What is needed is an exact copy of every entry below.

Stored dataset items
((

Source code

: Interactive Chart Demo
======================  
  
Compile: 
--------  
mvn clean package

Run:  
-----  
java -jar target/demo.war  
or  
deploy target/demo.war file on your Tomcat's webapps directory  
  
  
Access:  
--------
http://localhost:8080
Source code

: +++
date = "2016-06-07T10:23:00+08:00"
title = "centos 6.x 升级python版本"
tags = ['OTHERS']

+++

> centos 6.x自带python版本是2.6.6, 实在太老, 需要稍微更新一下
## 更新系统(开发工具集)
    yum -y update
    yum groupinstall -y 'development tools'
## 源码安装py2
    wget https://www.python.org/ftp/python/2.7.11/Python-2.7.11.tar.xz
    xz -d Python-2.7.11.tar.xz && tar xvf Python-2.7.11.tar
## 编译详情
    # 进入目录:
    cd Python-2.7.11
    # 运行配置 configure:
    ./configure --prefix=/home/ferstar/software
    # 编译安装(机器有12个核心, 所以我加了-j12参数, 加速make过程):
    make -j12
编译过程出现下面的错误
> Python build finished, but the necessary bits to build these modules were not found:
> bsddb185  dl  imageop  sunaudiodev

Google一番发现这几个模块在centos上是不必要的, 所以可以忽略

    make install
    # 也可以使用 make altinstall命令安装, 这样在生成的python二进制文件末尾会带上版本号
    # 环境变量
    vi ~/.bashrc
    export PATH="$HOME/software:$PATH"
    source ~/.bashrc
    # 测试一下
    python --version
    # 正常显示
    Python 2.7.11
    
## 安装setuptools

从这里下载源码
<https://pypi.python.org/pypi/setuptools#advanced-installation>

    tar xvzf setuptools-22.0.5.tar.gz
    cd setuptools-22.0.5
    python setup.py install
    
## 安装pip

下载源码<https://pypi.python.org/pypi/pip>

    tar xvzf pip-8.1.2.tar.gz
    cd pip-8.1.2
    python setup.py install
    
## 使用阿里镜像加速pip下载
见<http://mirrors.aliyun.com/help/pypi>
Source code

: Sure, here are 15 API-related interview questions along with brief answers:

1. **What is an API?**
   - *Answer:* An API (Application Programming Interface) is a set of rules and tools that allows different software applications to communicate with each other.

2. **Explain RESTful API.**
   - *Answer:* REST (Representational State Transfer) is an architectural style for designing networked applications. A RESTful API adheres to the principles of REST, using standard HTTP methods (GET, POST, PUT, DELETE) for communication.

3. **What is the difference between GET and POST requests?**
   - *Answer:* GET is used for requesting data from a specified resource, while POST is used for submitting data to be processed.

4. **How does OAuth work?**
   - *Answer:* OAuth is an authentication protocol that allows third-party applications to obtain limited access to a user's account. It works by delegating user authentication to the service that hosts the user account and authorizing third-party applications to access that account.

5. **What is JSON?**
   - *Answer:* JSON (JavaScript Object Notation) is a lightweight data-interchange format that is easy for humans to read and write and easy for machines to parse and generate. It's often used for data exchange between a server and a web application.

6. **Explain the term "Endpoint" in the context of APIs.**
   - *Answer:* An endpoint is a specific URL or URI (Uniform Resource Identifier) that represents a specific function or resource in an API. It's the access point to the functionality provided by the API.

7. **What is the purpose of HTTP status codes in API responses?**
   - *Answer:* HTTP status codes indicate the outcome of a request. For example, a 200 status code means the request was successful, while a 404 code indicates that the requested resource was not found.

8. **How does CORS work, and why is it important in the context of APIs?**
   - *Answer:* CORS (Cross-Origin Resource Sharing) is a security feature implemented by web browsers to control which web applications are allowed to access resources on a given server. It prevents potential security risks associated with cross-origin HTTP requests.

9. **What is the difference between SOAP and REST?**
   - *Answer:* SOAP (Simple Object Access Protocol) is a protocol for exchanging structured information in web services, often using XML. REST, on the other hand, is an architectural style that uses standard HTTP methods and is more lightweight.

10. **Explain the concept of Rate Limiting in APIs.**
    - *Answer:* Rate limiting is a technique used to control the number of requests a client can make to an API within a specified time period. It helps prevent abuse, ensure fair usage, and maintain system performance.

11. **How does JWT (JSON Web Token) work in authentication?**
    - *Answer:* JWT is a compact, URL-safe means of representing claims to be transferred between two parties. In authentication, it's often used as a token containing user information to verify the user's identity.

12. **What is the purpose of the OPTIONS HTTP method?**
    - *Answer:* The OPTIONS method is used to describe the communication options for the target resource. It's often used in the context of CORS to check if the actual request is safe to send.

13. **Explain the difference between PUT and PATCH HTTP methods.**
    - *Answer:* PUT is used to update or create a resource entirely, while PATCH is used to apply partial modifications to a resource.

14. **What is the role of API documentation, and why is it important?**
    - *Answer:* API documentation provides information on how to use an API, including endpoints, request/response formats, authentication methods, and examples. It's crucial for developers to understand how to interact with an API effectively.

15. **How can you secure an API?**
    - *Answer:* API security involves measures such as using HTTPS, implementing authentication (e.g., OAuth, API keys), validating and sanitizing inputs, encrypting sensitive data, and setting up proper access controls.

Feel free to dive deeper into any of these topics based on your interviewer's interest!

))

Completed exercise:
Source code

: Interactive Chart Demo
======================  
  
Compile: 
--------  
mvn clean package

Run:  
-----  
java -jar target/demo.war  
or  
deploy target/demo.war file on your Tomcat's webapps directory  
  
  
Access:  
--------
http://localhost:8080
Source code

: +++
date = "2016-06-07T10:23:00+08:00"
title = "centos 6.x 升级python版本"
tags = ['OTHERS']

+++

> centos 6.x自带python版本是2.6.6, 实在太老, 需要稍微更新一下
## 更新系统(开发工具集)
    yum -y update
    yum groupinstall -y 'development tools'
## 源码安装py2
    wget https://www.python.org/ftp/python/2.7.11/Python-2.7.11.tar.xz
    xz -d Python-2.7.11.tar.xz && tar xvf Python-2.7.11.tar
## 编译详情
    # 进入目录:
    cd Python-2.7.11
    # 运行配置 configure:
    ./configure --prefix=/home/ferstar/software
    # 编译安装(机器有12个核心, 所以我加了-j12参数, 加速make过程):
    make -j12
编译过程出现下面的错误
> Python build finished, but the necessary bits to build these modules were not found:
> bsddb185  dl  imageop  sunaudiodev

Google一番发现这几个模块在centos上是不必要的, 所以可以忽略

    make install
    # 也可以使用 make altinstall命令安装, 这样在生成的python二进制文件末尾会带上版本号
    # 环境变量
    vi ~/.bashrc
    export PATH="$HOME/software:$PATH"
    source ~/.bashrc
    # 测试一下
    python --version
    # 正常显示
    Python 2.7.11
    
## 安装setuptools

从这里下载源码
<https://pypi.python.org/pypi/setuptools#advanced-installation>

    tar xvzf setuptools-22.0.5.tar.gz
    cd setuptools-22.0.5
    python setup.py install
    
## 安装pip

下载源码<https://pypi.python.org/pypi/pip>

    tar xvzf pip-8.1.2.tar.gz
    cd pip-8.1.2
    python setup.py install
    
## 使用阿里镜像加速pip下载
见<http://mirrors.aliyun.com/help/pypi>
Source code

: Sure, here are 15 API-related interview questions along with brief answers:

1. **What is an API?**
   - *Answer:* An API (Application Programming Interface) is a set of rules and tools that allows different software applications to communicate with each other.

2. **Explain RESTful API.**
   - *Answer:* REST (Representational State Transfer) is an architectural style for designing networked applications. A RESTful API adheres to the principles of REST, using standard HTTP methods (GET, POST, PUT, DELETE) for communication.

3. **What is the difference between GET and POST requests?**
   - *Answer:* GET is used for requesting data from a specified resource, while POST is used for submitting data to be processed.

4. **How does OAuth work?**
   - *Answer:* OAuth is an authentication protocol that allows third-party applications to obtain limited access to a user's account. It works by delegating user authentication to the service that hosts the user account and authorizing third-party applications to access that account.

5. **What is JSON?**
   - *Answer:* JSON (JavaScript Object Notation) is a lightweight data-interchange format that is easy for humans to read and write and easy for machines to parse and generate. It's often used for data exchange between a server and a web application.

6. **Explain the term "Endpoint" in the context of APIs.**
   - *Answer:* An endpoint is a specific URL or URI (Uniform Resource Identifier) that represents a specific function or resource in an API. It's the access point to the functionality provided by the API.

7. **What is the purpose of HTTP status codes in API responses?**
   - *Answer:* HTTP status codes indicate the outcome of a request. For example, a 200 status code means the request was successful, while a 404 code indicates that the requested resource was not found.

8. **How does CORS work, and why is it important in the context of APIs?**
   - *Answer:* CORS (Cross-Origin Resource Sharing) is a security feature implemented by web browsers to control which web applications are allowed to access resources on a given server. It prevents potential security risks associated with cross-origin HTTP requests.

9. **What is the difference between SOAP and REST?**
   - *Answer:* SOAP (Simple Object Access Protocol) is a protocol for exchanging structured information in web services, often using XML. REST, on the other hand, is an architectural style that uses standard HTTP methods and is more lightweight.

10. **Explain the concept of Rate Limiting in APIs.**
    - *Answer:* Rate limiting is a technique used to control the number of requests a client can make to an API within a specified time period. It helps prevent abuse, ensure fair usage, and maintain system performance.

11. **How does JWT (JSON Web Token) work in authentication?**
    - *Answer:* JWT is a compact, URL-safe means of representing claims to be transferred between two parties. In authentication, it's often used as a token containing user information to verify the user's identity.

12. **What is the purpose of the OPTIONS HTTP method?**
    - *Answer:* The OPTIONS method is used to describe the communication options for the target resource. It's often used in the context of CORS to check if the actual request is safe to send.

13. **Explain the difference between PUT and PATCH HTTP methods.**
    - *Answer:* PUT is used to update or create a resource entirely, while PATCH is used to apply partial modifications to a resource.

14. **What is the role of API documentation, and why is it important?**
    - *Answer:* API documentation provides information on how to use an API, including endpoints, request/response formats, authentication methods, and examples. It's crucial for developers to understand how to interact with an API effectively.

15. **How can you secure an API?**
    - *Answer:* API security involves measures such as using HTTPS, implementing authentication (e.g., OAuth, API keys), validating and sanitizing inputs, encrypting sensitive data, and setting up proper access controls.

Feel free to dive deeper into any of these topics based on your interviewer's interest!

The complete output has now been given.